#### Your goal
How many lines below include the word "isConnected"? State that number and nothing else.

Dataset entries

::::

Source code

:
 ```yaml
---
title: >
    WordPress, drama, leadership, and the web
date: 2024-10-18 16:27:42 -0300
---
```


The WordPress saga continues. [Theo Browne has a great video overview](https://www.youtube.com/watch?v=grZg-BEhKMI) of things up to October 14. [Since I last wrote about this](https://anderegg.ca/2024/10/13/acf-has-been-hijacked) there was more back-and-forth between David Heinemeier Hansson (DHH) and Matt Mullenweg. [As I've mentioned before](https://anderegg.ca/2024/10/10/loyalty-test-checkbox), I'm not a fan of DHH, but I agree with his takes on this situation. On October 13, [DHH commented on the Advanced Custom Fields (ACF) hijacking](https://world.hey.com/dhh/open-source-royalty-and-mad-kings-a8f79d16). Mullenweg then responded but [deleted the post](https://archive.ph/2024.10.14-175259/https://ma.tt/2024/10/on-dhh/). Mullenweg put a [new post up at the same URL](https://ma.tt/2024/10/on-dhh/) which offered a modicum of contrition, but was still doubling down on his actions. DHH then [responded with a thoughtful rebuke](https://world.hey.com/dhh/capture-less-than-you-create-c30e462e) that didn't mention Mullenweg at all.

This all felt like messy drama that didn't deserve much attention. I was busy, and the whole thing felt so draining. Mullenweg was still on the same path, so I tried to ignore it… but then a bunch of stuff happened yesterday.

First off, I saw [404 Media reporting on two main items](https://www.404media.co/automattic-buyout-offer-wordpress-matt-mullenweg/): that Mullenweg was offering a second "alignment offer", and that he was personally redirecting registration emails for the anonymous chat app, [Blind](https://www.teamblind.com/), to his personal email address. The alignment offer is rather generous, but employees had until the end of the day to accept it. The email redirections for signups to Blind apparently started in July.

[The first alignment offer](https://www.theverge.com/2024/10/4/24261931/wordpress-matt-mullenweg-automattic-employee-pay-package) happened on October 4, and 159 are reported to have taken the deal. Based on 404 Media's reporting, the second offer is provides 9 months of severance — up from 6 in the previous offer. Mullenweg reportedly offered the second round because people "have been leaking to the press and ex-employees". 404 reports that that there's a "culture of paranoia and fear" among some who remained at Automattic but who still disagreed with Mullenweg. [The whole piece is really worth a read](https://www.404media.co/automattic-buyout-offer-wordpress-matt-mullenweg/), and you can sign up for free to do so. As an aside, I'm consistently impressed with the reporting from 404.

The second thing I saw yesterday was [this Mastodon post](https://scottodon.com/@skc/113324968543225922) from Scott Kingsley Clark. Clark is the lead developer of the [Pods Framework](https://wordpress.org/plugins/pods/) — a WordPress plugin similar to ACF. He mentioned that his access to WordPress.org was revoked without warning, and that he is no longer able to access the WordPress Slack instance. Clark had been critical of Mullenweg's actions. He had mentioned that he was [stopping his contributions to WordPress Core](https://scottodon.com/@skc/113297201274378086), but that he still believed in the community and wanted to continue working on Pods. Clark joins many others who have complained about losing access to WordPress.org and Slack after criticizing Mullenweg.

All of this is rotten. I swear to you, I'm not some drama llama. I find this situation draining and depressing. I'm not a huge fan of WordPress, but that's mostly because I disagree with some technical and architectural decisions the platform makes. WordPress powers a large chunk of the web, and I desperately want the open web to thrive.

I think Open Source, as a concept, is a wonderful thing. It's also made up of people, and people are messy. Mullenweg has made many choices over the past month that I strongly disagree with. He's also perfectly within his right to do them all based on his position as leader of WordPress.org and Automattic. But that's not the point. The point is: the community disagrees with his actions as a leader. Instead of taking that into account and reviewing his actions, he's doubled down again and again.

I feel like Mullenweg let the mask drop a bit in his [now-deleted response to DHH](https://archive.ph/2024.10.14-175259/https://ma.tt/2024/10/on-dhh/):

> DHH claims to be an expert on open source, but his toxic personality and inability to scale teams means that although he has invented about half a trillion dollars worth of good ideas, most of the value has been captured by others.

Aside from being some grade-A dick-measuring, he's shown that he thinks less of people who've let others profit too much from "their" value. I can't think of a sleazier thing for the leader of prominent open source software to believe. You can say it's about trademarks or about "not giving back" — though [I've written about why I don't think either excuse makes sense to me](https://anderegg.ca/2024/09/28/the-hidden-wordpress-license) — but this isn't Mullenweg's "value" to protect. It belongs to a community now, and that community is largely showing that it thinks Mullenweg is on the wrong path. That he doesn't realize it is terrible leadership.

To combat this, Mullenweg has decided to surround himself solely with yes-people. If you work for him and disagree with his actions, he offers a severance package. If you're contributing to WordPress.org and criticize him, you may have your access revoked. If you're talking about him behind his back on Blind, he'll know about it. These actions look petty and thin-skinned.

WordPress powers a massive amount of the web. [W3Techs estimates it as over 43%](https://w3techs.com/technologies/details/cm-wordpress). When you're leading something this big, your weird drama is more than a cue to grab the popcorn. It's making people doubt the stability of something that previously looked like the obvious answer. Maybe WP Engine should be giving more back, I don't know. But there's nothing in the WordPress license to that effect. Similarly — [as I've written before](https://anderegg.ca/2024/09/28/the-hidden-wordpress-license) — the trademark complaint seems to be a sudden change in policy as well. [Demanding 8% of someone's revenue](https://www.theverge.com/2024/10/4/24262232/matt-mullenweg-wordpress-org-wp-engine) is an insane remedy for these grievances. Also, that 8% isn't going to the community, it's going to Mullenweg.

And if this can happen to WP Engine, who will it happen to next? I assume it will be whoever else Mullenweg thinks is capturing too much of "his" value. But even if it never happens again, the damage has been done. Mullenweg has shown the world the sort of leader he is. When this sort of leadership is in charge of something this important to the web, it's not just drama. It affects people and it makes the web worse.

::::

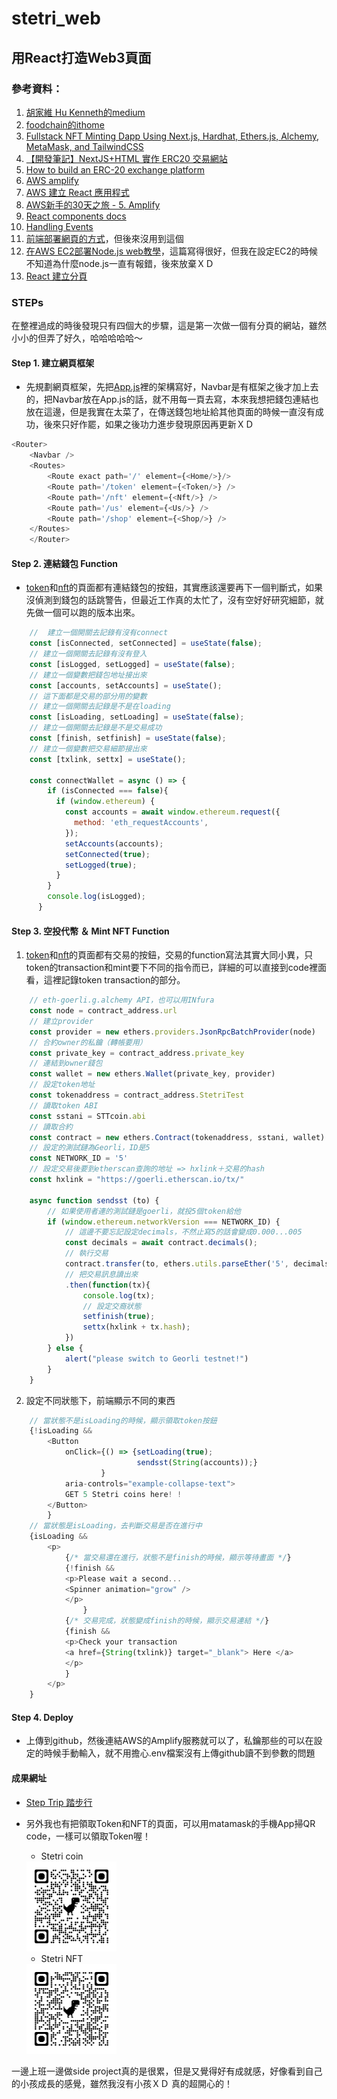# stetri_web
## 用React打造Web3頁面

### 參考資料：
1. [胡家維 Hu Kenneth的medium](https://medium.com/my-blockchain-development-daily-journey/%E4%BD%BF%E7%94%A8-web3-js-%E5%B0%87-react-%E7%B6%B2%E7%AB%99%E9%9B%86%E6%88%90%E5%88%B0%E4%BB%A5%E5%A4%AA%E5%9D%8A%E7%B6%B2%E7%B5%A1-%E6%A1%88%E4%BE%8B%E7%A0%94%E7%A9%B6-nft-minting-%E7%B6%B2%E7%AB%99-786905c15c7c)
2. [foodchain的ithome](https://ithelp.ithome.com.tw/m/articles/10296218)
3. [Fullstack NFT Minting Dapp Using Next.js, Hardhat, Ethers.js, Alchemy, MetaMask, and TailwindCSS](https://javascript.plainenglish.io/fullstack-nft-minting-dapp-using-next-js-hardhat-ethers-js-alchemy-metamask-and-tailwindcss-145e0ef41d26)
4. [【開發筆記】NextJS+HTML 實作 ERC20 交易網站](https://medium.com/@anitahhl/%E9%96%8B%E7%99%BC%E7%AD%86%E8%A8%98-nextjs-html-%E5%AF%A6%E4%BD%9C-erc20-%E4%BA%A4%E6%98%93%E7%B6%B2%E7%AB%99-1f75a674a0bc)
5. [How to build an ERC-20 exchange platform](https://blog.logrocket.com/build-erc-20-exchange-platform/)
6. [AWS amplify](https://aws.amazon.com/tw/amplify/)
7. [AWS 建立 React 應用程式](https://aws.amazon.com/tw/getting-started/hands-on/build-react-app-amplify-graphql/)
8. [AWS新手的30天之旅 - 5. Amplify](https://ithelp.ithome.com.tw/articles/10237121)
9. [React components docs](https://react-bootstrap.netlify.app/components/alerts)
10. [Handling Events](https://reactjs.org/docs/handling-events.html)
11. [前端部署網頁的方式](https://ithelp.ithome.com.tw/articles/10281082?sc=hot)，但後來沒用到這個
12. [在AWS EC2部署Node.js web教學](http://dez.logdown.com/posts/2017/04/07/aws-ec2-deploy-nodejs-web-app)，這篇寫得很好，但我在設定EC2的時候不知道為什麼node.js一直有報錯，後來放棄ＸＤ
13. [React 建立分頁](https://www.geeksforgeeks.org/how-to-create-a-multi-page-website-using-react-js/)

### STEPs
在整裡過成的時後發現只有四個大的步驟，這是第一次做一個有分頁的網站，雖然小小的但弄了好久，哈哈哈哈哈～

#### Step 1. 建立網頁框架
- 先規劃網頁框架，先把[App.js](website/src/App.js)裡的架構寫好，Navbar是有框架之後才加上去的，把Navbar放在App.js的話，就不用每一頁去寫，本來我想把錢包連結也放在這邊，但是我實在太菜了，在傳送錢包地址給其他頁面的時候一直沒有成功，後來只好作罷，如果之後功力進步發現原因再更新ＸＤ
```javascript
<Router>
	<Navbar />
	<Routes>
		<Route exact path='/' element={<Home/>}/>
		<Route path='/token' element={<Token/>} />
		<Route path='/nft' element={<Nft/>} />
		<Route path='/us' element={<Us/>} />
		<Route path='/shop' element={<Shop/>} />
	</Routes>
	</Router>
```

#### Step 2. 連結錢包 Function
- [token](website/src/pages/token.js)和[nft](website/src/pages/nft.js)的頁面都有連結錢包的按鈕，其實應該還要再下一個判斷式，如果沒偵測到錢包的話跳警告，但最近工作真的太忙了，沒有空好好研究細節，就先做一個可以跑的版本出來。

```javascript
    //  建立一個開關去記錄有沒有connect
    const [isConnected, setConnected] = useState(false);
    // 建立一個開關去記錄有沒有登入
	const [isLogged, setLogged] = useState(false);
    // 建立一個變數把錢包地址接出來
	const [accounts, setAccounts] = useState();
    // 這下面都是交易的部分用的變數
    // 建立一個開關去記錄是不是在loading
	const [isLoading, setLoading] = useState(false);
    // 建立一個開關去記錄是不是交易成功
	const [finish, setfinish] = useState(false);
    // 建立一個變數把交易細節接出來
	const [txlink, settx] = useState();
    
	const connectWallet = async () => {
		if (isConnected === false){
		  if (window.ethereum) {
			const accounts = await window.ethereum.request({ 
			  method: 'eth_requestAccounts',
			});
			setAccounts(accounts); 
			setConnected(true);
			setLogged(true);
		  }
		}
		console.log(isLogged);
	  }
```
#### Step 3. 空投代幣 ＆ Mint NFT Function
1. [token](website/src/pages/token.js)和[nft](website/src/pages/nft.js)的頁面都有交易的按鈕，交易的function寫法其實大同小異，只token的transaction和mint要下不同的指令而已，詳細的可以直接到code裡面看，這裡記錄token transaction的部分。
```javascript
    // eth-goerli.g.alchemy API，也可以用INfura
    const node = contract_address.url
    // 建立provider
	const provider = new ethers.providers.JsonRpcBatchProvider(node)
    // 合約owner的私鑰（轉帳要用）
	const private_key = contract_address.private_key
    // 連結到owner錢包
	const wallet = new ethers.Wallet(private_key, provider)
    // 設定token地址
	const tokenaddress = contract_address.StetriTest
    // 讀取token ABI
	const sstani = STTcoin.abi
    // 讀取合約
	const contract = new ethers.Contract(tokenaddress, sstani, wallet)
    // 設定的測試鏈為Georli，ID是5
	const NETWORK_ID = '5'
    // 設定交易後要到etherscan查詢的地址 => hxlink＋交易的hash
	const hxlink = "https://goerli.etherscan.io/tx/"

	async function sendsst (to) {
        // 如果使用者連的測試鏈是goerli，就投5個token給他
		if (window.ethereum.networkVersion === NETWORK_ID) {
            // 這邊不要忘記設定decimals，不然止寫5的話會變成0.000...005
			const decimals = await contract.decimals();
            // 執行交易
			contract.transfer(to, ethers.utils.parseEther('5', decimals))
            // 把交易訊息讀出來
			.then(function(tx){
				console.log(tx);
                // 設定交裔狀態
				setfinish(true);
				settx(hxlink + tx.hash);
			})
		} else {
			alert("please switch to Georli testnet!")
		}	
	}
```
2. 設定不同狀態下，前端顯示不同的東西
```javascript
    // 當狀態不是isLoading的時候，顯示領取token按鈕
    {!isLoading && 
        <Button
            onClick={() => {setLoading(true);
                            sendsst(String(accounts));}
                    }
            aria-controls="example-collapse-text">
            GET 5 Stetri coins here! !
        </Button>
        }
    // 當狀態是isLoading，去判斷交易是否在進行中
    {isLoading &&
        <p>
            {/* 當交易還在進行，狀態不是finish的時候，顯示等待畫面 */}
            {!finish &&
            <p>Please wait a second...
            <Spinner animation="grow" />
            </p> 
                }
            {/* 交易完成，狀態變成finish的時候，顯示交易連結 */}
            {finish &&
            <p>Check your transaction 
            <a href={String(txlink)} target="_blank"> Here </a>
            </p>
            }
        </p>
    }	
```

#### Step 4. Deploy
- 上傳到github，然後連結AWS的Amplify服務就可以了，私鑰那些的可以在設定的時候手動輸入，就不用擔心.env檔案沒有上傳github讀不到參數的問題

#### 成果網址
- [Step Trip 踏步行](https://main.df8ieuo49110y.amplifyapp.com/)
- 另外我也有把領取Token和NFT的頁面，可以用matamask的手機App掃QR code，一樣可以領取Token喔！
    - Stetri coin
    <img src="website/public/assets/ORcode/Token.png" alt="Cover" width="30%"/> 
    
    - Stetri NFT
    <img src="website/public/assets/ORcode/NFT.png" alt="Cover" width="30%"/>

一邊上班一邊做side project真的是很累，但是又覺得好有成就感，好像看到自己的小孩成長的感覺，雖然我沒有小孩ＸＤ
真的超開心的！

::::

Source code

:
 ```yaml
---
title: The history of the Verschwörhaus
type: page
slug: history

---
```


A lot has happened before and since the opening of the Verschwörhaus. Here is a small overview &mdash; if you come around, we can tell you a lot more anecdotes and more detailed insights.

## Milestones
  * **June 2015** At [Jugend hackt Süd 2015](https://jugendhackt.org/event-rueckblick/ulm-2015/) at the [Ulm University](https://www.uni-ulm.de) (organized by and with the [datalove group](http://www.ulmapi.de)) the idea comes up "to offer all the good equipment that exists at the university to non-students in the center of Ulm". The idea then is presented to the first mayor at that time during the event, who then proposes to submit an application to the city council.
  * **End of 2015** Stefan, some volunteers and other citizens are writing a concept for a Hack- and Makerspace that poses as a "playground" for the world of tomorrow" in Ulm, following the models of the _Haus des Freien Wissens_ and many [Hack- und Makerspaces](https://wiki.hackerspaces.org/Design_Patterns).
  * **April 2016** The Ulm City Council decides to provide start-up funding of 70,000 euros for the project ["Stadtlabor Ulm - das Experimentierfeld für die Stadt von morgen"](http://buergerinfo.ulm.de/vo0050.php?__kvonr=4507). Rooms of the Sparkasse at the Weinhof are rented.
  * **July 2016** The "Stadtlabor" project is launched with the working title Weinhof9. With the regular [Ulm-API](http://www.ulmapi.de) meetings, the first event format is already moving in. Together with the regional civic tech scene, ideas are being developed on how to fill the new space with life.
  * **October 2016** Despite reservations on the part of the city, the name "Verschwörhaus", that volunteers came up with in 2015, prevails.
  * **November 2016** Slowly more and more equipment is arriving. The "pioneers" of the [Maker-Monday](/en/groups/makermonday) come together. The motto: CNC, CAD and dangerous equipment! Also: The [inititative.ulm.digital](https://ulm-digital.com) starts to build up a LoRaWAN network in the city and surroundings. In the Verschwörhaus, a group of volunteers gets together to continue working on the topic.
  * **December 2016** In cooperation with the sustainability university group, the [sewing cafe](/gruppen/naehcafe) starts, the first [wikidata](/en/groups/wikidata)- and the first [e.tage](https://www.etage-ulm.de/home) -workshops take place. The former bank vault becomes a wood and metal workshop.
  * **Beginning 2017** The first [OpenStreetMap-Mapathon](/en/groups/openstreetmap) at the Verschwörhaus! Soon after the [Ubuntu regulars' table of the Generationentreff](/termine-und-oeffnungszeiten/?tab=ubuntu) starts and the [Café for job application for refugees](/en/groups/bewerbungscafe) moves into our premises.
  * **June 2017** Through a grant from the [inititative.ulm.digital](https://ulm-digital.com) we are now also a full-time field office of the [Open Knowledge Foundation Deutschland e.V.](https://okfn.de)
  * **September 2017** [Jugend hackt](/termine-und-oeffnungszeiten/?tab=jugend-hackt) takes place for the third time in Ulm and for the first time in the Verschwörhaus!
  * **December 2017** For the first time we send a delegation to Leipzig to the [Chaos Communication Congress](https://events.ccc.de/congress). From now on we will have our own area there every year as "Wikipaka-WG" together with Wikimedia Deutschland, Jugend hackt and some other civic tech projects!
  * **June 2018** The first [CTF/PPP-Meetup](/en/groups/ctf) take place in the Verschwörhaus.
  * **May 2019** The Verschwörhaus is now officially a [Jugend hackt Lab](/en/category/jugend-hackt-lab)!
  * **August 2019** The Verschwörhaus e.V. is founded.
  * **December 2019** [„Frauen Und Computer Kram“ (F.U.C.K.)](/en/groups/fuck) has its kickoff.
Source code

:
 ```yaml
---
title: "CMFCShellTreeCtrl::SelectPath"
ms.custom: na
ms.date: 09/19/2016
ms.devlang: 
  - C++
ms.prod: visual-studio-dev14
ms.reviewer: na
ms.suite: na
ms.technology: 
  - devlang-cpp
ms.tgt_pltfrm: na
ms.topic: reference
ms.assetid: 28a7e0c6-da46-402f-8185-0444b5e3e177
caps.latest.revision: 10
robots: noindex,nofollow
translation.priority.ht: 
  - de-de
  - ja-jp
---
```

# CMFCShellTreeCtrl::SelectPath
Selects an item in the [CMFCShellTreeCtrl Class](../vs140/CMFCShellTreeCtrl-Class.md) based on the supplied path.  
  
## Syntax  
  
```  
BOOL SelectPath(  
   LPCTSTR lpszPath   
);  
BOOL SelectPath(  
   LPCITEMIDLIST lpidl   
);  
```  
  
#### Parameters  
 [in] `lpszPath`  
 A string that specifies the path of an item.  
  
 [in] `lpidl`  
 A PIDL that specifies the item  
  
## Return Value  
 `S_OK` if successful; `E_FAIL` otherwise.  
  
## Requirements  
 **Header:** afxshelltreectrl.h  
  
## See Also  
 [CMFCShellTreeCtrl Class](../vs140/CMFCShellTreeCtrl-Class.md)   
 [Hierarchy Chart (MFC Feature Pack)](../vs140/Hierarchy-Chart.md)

::::

#### Solution for this task
2